Dafne Keen and Amir Wilson tease big things ahead in His Dark Materials season 3

Dafne Keen and Amir Wilson in His Dark Materials season 2. Photograph by Courtesy of HBO
Dafne Keen and Amir Wilson in His Dark Materials season 2. Photograph by Courtesy of HBO

The third and final season of His Dark Materials premieres tonight on HBO! Will the show do justice to Philip Pullman’s beloved fantasy trilogy, or will the series disappoint at the finish line?

There are no better people to ask than Dafne Keen and Amir Wilson, who play lead characters Lyra Belacqua and Will Parry. Lyra and Will have gone on a whirlwind journey these past two seasons, befriending talking polar bears, wielding dimension-rending knives, and running from a theocratic dictatorship that wants to use them for its own ends. It’s been anything but easy, but Dafne Keen thinks Lyra has come out the other end a stronger, better-adjusted person.

“I think the blows softened her as opposed to hardened,” Keen told SyFy Wire. “They momentarily hardened her and then at the end of the day, they ended up softening her. Meeting Will softened her and made her more considerate and sweeter, and more empathetic than she was in the beginning. What’s cool about Lyra is that she isn’t a nice character to begin with. She’s an arrogant, bratty, slightly annoying 13-year-old and she ends up being a very strong, empathetic, good young woman, which is what makes her so remarkable.”
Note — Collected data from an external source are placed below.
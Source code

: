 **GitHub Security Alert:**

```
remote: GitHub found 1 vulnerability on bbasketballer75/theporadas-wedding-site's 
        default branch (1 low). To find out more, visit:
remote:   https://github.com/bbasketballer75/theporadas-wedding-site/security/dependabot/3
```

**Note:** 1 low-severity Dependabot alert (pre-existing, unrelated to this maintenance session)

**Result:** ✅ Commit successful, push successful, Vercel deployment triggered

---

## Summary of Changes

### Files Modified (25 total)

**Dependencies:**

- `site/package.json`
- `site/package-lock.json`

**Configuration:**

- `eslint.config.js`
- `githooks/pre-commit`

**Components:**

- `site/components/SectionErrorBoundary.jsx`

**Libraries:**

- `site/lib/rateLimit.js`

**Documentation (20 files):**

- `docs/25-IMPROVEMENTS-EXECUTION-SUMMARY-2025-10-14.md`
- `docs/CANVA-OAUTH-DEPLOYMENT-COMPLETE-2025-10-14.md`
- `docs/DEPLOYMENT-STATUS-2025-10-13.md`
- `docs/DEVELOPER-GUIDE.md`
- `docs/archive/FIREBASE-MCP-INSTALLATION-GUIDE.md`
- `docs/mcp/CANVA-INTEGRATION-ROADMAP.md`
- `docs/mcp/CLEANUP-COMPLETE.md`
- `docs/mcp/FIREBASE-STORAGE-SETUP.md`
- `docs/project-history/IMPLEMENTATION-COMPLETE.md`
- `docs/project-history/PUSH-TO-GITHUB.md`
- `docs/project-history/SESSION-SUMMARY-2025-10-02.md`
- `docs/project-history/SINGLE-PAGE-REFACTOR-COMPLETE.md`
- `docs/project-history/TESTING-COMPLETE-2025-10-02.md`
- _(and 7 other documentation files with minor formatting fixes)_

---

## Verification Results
"I think what’s interesting about Lyra is how horrible her parents are and how surprisingly well she’s turned out. And now I think Lyra and Will are the living proof, well actually Will isn’t, because Will did grow up with his Mom, but Lyra is the living proof that family is who you choose to be your family. It doesn’t necessarily have to be your biological family. Your biological family can be horrible and it’s the family that you choose and the people that you decide to love you and to love back that matter."

Lyra’s parents are the megalomaniacal Lord Asriel (James McAvoy), who is assembling an army to kill God; and the cold-as-ice Mrs. Coulter (Ruth Wilson), who invented a machine designed to separate people’s souls from their bodies. If Lyra couldn’t find family elsewhere, she’d be in for a very rough time of it.

Dafne Keen wants to stick as close as possible to the His Dark Materials books

The TV show has stuck fairly close to Pullman’s books, in part because people like Keen are keeping the faith. “I know that all the people watching the show love the books, most of them, and it’s just kind of trusting Philip on it. And I just trying to be as loyal to Philip’s word as possible and just, yeah, I think that’s been the hardest bit, trying to stick to what Lyra is as opposed to going rogue, if that makes sense,” she said. “With obviously adding a twist to it, my own creative twist. But yeah, just kind of the pressure of how she’s so beloved.”

Speaking to Digital Spy, Amir Wilson talked about the “pressure” of playing a character many readers know but haven’t seen onscreen before. “And it’s always hard when doing things that have such a big fanbase, because you really want to do the fans justice, as to what they had envisioned,” he said. “But you can only just turn up to set, do your best, and just hope that people like it.”

"It is always a bit hard. It’s a lot more judgement from people when it’s a character that’s been portrayed before, and people have such a strong attachment to it."

Speaking of Will, when last we left him, his father John Parry had given him instructions to take the Subtle Knife — that’s the dimension-rending blade we mentioned earlier — and get it to Lyra’s father Lord Asriel. But with Lyra missing in action, it seems unlikely the ever-loyal Will is going to just abandon her. “He has to make the decision of whether to go with his father’s wishes or go with his wishes, which are to find Lyra,” Wilson said. “And he goes with his own wishes. They go on this crazy adventure into Lands of the Dead, into new and unseen worlds. But that’s always in the back of his head, fulfilling what his father does.”

Wilson is teasing what promises to be an exciting, strange season; The Amber Spyglass is the longest and weirdest book in his trilogy, and I hope the show does it justice.

And at the end of the day, the whole thing will have a wholesome message, as Keen breaks down for us: “Love conquerors all.”